When you return the material, keep every line exactly as it is and omit the pictures.

*** Opening of Information given ***

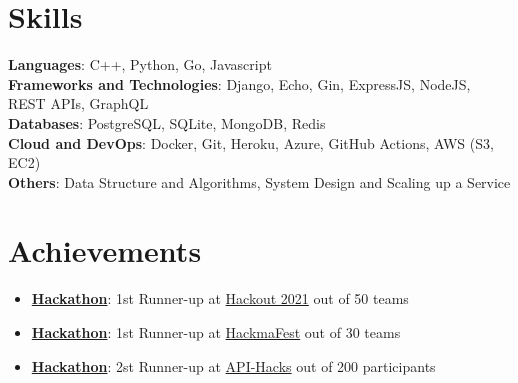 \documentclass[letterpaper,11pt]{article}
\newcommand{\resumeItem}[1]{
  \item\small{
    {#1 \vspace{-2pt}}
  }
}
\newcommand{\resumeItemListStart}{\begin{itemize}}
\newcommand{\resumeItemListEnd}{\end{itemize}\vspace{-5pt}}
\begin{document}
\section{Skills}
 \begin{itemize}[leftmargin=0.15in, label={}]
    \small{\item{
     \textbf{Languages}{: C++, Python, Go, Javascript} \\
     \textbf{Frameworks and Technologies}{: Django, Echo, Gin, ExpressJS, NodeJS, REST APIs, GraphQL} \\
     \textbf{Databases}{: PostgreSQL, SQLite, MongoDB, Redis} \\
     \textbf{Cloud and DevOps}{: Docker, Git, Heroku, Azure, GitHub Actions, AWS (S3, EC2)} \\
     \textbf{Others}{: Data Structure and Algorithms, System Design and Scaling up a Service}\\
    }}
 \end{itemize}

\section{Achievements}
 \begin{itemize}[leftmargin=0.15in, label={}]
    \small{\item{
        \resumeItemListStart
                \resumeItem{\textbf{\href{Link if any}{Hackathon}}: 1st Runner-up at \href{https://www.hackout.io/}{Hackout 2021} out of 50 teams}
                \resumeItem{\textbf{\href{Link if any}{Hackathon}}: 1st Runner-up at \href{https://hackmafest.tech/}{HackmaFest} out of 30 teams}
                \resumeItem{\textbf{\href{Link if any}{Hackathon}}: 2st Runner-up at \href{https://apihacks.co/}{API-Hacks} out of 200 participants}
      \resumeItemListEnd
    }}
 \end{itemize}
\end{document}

*** Close of Information given ***

[Exercise answer]
 \documentclass[letterpaper,11pt]{article}
\newcommand{\resumeItem}[1]{
  \item\small{
    {#1 \vspace{-2pt}}
  }
}
\newcommand{\resumeItemListStart}{\begin{itemize}}
\newcommand{\resumeItemListEnd}{\end{itemize}\vspace{-5pt}}
\begin{document}
\section{Skills}
 \begin{itemize}[leftmargin=0.15in, label={}]
    \small{\item{
     \textbf{Languages}{: C++, Python, Go, Javascript} \\
     \textbf{Frameworks and Technologies}{: Django, Echo, Gin, ExpressJS, NodeJS, REST APIs, GraphQL} \\
     \textbf{Databases}{: PostgreSQL, SQLite, MongoDB, Redis} \\
     \textbf{Cloud and DevOps}{: Docker, Git, Heroku, Azure, GitHub Actions, AWS (S3, EC2)} \\
     \textbf{Others}{: Data Structure and Algorithms, System Design and Scaling up a Service}\\
    }}
 \end{itemize}

\section{Achievements}
 \begin{itemize}[leftmargin=0.15in, label={}]
    \small{\item{
        \resumeItemListStart
                \resumeItem{\textbf{\href{Link if any}{Hackathon}}: 1st Runner-up at \href{https://www.hackout.io/}{Hackout 2021} out of 50 teams}
                \resumeItem{\textbf{\href{Link if any}{Hackathon}}: 1st Runner-up at \href{https://hackmafest.tech/}{HackmaFest} out of 30 teams}
                \resumeItem{\textbf{\href{Link if any}{Hackathon}}: 2st Runner-up at \href{https://apihacks.co/}{API-Hacks} out of 200 participants}
      \resumeItemListEnd
    }}
 \end{itemize}
\end{document}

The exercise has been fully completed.